Medet’in o çocuksuluğunu bugün tekrar gösterebilir miyim bilemiyorum. Çünkü
bu biraz da ruhla ilgili bir şey. Tabii ki isterim tekrar bir araya gelip
Medet’le yeniden buluşmayı. Muazzam bir ekiptik. Görüntü yönetmenimiz Hakan
Gürtop’la çok iyiydi dostluğumuz. Beni hep uyarırdı; “Dağıldın”, “Gözün kaydı”
veya “Güldün” derdi. Yönetmenin bazen göremediği şeyleri Hakan detay olarak
buluyordu. Uğur Yücel de direkt oyuncuyla çalışıyordu. Setten çıkarken ondan
nefret ediyor gibi olurdun ama akşam eve gittiğinde “İyi ki beni bu kadar
yormuş ve benden bunu alana kadar uğraşmış” derdin. Kafasındakini oyuncuya
mutlaka oynatırdı. Yeniden onunla bir projede yer alabilmeyi çok istedim ama
denk gelemedik. Çok özeldi onunla çalışmak.

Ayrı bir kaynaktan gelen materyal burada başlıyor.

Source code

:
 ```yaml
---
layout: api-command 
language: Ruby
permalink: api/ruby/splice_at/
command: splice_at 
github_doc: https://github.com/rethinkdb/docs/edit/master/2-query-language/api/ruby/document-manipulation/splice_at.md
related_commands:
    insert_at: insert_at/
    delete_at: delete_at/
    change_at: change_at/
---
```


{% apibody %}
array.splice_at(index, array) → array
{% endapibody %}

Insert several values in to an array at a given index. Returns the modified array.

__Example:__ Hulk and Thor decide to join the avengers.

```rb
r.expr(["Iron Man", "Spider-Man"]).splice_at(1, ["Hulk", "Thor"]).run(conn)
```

● Setten hiç hatıra aldınız
mı?
İkinci Bahar
masa örtüsü duruyor bende hâlâ. Bir tane de önlük almıştım setten. Bir gömleğim
vardı; onun da bende olduğunu hatırlıyorum. Fakat şimdiki aklım olsa son
kullandığım aksesuarımı da alırdım.
● İkinci Bahar’a
dair nereyi kazsanız altından güzel anılar çıkar. Benim atladığım, sizin
eklemek istediğiniz bir şey var mı?
Öncelikle 37 bölüm şeklinde projelendirilmiş olması çok akıllıcaydı. Sekizinci
bölümdeyken 20’nci bölümde neler olacağını aşağı yukarı biliyordunuz. Şimdi
düşünüyorum tekrar yapılabilir mi diye ama bence yapılamaz. Çünkü toplum
büyüdü, değişti. Eski tat yakalanamaz gibi geliyor bana. Bence en güzel yerde
“dur” denildi. Kim bilir belki o anki coşkuyla bir filmi ya da müzikali
olabilirdi ama olmadı. Anda olmayı öğrendim bu diziden, özellikle de Şener
Abi’den. İyi ki İkinci Bahar gibi
ölümsüz bir iş yapılmış ve ben de dâhil olmuşum. Size de sonsuz teşekkürler bu
güzel sohbetiniz ve bana o yılları yeniden yaşattığınız için.